___ Given records ___

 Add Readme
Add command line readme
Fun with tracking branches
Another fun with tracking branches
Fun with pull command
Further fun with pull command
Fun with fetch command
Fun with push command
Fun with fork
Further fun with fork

___

▶ [Work required]: The answer must reproduce all of the entries exactly.

▶ [Final answer]:
 Add Readme
Add command line readme
Fun with tracking branches
Another fun with tracking branches
Fun with pull command
Further fun with pull command
Fun with fetch command
Fun with push command
Fun with fork
Further fun with fork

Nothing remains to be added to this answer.